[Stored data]

___

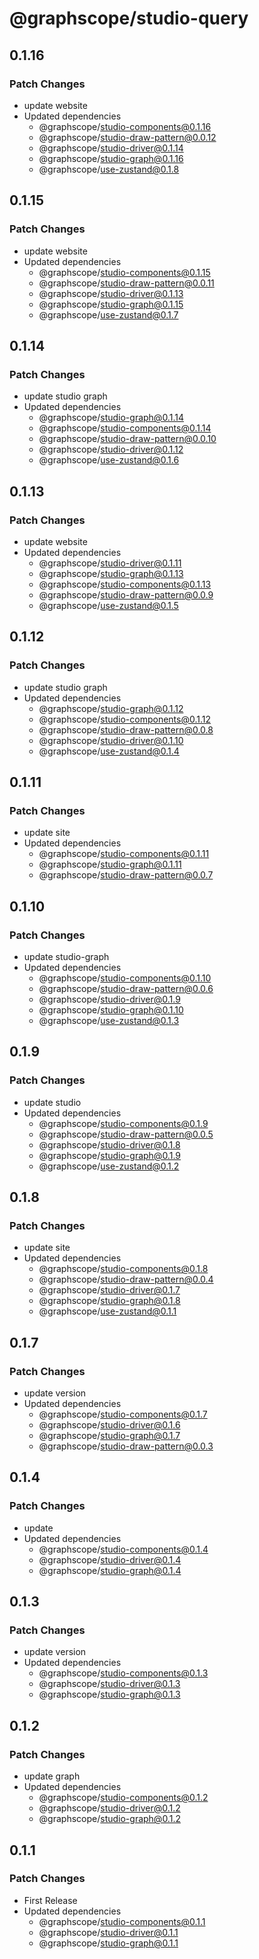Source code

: # @graphscope/studio-query

## 0.1.16

### Patch Changes

- update website
- Updated dependencies
  - @graphscope/studio-components@0.1.16
  - @graphscope/studio-draw-pattern@0.0.12
  - @graphscope/studio-driver@0.1.14
  - @graphscope/studio-graph@0.1.16
  - @graphscope/use-zustand@0.1.8

## 0.1.15

### Patch Changes

- update website
- Updated dependencies
  - @graphscope/studio-components@0.1.15
  - @graphscope/studio-draw-pattern@0.0.11
  - @graphscope/studio-driver@0.1.13
  - @graphscope/studio-graph@0.1.15
  - @graphscope/use-zustand@0.1.7

## 0.1.14

### Patch Changes

- update studio graph
- Updated dependencies
  - @graphscope/studio-graph@0.1.14
  - @graphscope/studio-components@0.1.14
  - @graphscope/studio-draw-pattern@0.0.10
  - @graphscope/studio-driver@0.1.12
  - @graphscope/use-zustand@0.1.6

## 0.1.13

### Patch Changes

- update website
- Updated dependencies
  - @graphscope/studio-driver@0.1.11
  - @graphscope/studio-graph@0.1.13
  - @graphscope/studio-components@0.1.13
  - @graphscope/studio-draw-pattern@0.0.9
  - @graphscope/use-zustand@0.1.5

## 0.1.12

### Patch Changes

- update studio graph
- Updated dependencies
  - @graphscope/studio-graph@0.1.12
  - @graphscope/studio-components@0.1.12
  - @graphscope/studio-draw-pattern@0.0.8
  - @graphscope/studio-driver@0.1.10
  - @graphscope/use-zustand@0.1.4

## 0.1.11

### Patch Changes

- update site
- Updated dependencies
  - @graphscope/studio-components@0.1.11
  - @graphscope/studio-graph@0.1.11
  - @graphscope/studio-draw-pattern@0.0.7

## 0.1.10

### Patch Changes

- update studio-graph
- Updated dependencies
  - @graphscope/studio-components@0.1.10
  - @graphscope/studio-draw-pattern@0.0.6
  - @graphscope/studio-driver@0.1.9
  - @graphscope/studio-graph@0.1.10
  - @graphscope/use-zustand@0.1.3

## 0.1.9

### Patch Changes

- update studio
- Updated dependencies
  - @graphscope/studio-components@0.1.9
  - @graphscope/studio-draw-pattern@0.0.5
  - @graphscope/studio-driver@0.1.8
  - @graphscope/studio-graph@0.1.9
  - @graphscope/use-zustand@0.1.2

## 0.1.8

### Patch Changes

- update site
- Updated dependencies
  - @graphscope/studio-components@0.1.8
  - @graphscope/studio-draw-pattern@0.0.4
  - @graphscope/studio-driver@0.1.7
  - @graphscope/studio-graph@0.1.8
  - @graphscope/use-zustand@0.1.1

## 0.1.7

### Patch Changes

- update version
- Updated dependencies
  - @graphscope/studio-components@0.1.7
  - @graphscope/studio-driver@0.1.6
  - @graphscope/studio-graph@0.1.7
  - @graphscope/studio-draw-pattern@0.0.3

## 0.1.4

### Patch Changes

- update
- Updated dependencies
  - @graphscope/studio-components@0.1.4
  - @graphscope/studio-driver@0.1.4
  - @graphscope/studio-graph@0.1.4

## 0.1.3

### Patch Changes

- update version
- Updated dependencies
  - @graphscope/studio-components@0.1.3
  - @graphscope/studio-driver@0.1.3
  - @graphscope/studio-graph@0.1.3

## 0.1.2

### Patch Changes

- update graph
- Updated dependencies
  - @graphscope/studio-components@0.1.2
  - @graphscope/studio-driver@0.1.2
  - @graphscope/studio-graph@0.1.2

## 0.1.1

### Patch Changes

- First Release
- Updated dependencies
  - @graphscope/studio-components@0.1.1
  - @graphscope/studio-driver@0.1.1
  - @graphscope/studio-graph@0.1.1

___

_What is being asked_.
Which lines above run from the one containing "- @graphscope/studio-components@0.1.15" down to the one containing "- @graphscope/studio-graph@0.1.13"? Repeat exactly those, both ends included, and nothing else.

_Response below_.
  - @graphscope/studio-components@0.1.15
  - @graphscope/studio-draw-pattern@0.0.11
  - @graphscope/studio-driver@0.1.13
  - @graphscope/studio-graph@0.1.15
  - @graphscope/use-zustand@0.1.7

## 0.1.14

### Patch Changes

- update studio graph
- Updated dependencies
  - @graphscope/studio-graph@0.1.14
  - @graphscope/studio-components@0.1.14
  - @graphscope/studio-draw-pattern@0.0.10
  - @graphscope/studio-driver@0.1.12
  - @graphscope/use-zustand@0.1.6

## 0.1.13

### Patch Changes

- update website
- Updated dependencies
  - @graphscope/studio-driver@0.1.11
  - @graphscope/studio-graph@0.1.13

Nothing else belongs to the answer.